Because we cannot assign Full Access mailbox permission directly to a distribution group, we will use two ForEach loops.
- To reference each group member, we will create a variable named $Members, which will serve as an array that contains all the members of a distribution group (Sales UK).
- Referencing the Exchange Online mailboxes. To reference all the user mailboxes, we will create an additional variable named $Mailboxes that will serve as a container for all the user mailboxes.
- The first ForEach section runs the command separately for each of the mailboxes.
- The next ForEach section (nesting ForEach) will run the command for each group member.
- The user who wants to share their mailbox is represented by the variable $Mailbox.Name.
- The part that describes the user who will have access to the user mailbox is represented by the variable $Member.Name.
See the below PowerShell command syntax.
- Type the Identity (primary SMTP address) of the distribution group in line 1
$Members = Get-DistributionGroupMember -Id "Identity"
$Mailboxes = Get-Mailbox -ResultSize Unlimited -RecipientTypeDetails UserMailbox
ForEach ($mailbox in $Mailboxes) {
ForEach ($member in $Members) {
Add-MailboxPermission $mailbox.Name -AccessRights FullAccess -user $Member.Name -InheritanceType All -AutoMapping $false
}
}
Run the PowerShell command example.
$Members = Get-DistributionGroupMember -Id "SalesUK@m365info.com"
$Mailboxes = Get-Mailbox -ResultSize Unlimited -RecipientTypeDetails UserMailbox
ForEach ($mailbox in $Mailboxes) {
ForEach ($member in $Members) {
Add-MailboxPermission $mailbox.Name -AccessRights FullAccess -user $Member.Name -InheritanceType All -AutoMapping $false
}
}
The PowerShell output will add the members of the distribution groups to bulk all user mailboxes.
In our example, the distribution group Sales UK consists of three members. So, it will add these three members to each user mailbox.
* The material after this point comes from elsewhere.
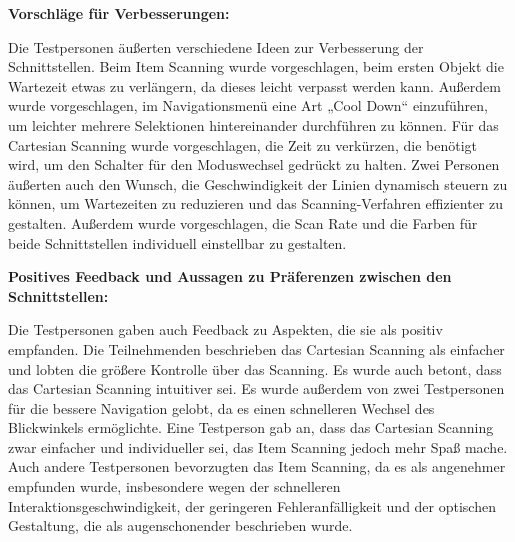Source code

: \textbf{Vorschläge für Verbesserungen:}

Die Testpersonen äußerten verschiedene Ideen zur Verbesserung der Schnittstellen. Beim Item Scanning wurde vorgeschlagen, beim ersten Objekt die Wartezeit etwas zu verlängern, da dieses leicht verpasst werden kann. Außerdem wurde vorgeschlagen, im Navigationsmenü eine Art „Cool Down“ einzuführen, um leichter mehrere Selektionen hintereinander durchführen zu können. Für das Cartesian Scanning wurde vorgeschlagen, die Zeit zu verkürzen, die benötigt wird, um den Schalter für den Moduswechsel gedrückt zu halten. Zwei Personen äußerten auch den Wunsch, die Geschwindigkeit der Linien dynamisch steuern zu können, um Wartezeiten zu reduzieren und das Scanning-Verfahren effizienter zu gestalten. Außerdem wurde vorgeschlagen, die Scan Rate und die Farben für beide Schnittstellen individuell einstellbar zu gestalten.

\textbf{Positives Feedback und Aussagen zu Präferenzen zwischen den Schnittstellen:}

Die Testpersonen gaben auch Feedback zu Aspekten, die sie als positiv empfanden. Die Teilnehmenden beschrieben das Cartesian Scanning als einfacher und lobten die größere Kontrolle über das Scanning. Es wurde auch betont, dass das Cartesian Scanning intuitiver sei. Es wurde außerdem von zwei Testpersonen für die bessere Navigation gelobt, da es einen schnelleren Wechsel des Blickwinkels ermöglichte. Eine Testperson gab an, dass das Cartesian Scanning zwar einfacher und individueller sei, das Item Scanning jedoch mehr Spaß mache. Auch andere Testpersonen bevorzugten das Item Scanning, da es als angenehmer empfunden wurde, insbesondere wegen der schnelleren Interaktionsgeschwindigkeit, der geringeren Fehleranfälligkeit und der optischen Gestaltung, die als augenschonender beschrieben wurde.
Identity User AccessRights IsInherited Deny
-------- ---- ------------ ----------- ----
0de964ae-f09a-4e6... S-1-5-21-70143928... {FullAccess} False False
0de964ae-f09a-4e6... S-1-5-21-70143928... {FullAccess} False False
0de964ae-f09a-4e6... S-1-5-21-70143928... {FullAccess} False False
ed01f464-daf9-42a... S-1-5-21-70143928... {FullAccess} False False
ed01f464-daf9-42a... S-1-5-21-70143928... {FullAccess} False False
ed01f464-daf9-42a... S-1-5-21-70143928... {FullAccess} False False
5f4d37cd-383c-413... S-1-5-21-70143928... {FullAccess} False False
5f4d37cd-383c-413... S-1-5-21-70143928... {FullAccess} False False
5f4d37cd-383c-413... S-1-5-21-70143928... {FullAccess} False False
091c4453-82be-47c... S-1-5-21-70143928... {FullAccess} False False
091c4453-82be-47c... S-1-5-21-70143928... {FullAccess} False False
091c4453-82be-47c... S-1-5-21-70143928... {FullAccess} False False
41377e9c-dc47-46c... S-1-5-21-70143928... {FullAccess} False False
41377e9c-dc47-46c... S-1-5-21-70143928... {FullAccess} False False
41377e9c-dc47-46c... S-1-5-21-70143928... {FullAccess} False False
6ec79c8e-5a84-499... S-1-5-21-70143928... {FullAccess} False False
6ec79c8e-5a84-499... S-1-5-21-70143928... {FullAccess} False False
6ec79c8e-5a84-499... S-1-5-21-70143928... {FullAccess} False False
f034e5cd-4abb-47c... S-1-5-21-70143928... {FullAccess} False False
f034e5cd-4abb-47c... S-1-5-21-70143928... {FullAccess} False False
f034e5cd-4abb-47c... S-1-5-21-70143928... {FullAccess} False False
7bfec79d-7806-484... S-1-5-21-70143928... {FullAccess} False False
7bfec79d-7806-484... S-1-5-21-70143928... {FullAccess} False False
7bfec79d-7806-484... S-1-5-21-70143928... {FullAccess} False False
7. Assign user permission to list of users from CSV file
We want to provide a user mailbox permission to multiple users (recipients). The difference is that you will create a list of users in a CSV (comma-separated value) file format.
There are a couple of advantages to using a file as a source of information because you can easily edit the data with an application such as Excel.
Assign list of users Full Access permission to user mailbox
We would like to provide a list of users with Full Access mailbox permission to a single user mailbox. The list of users will be created in a CSV file.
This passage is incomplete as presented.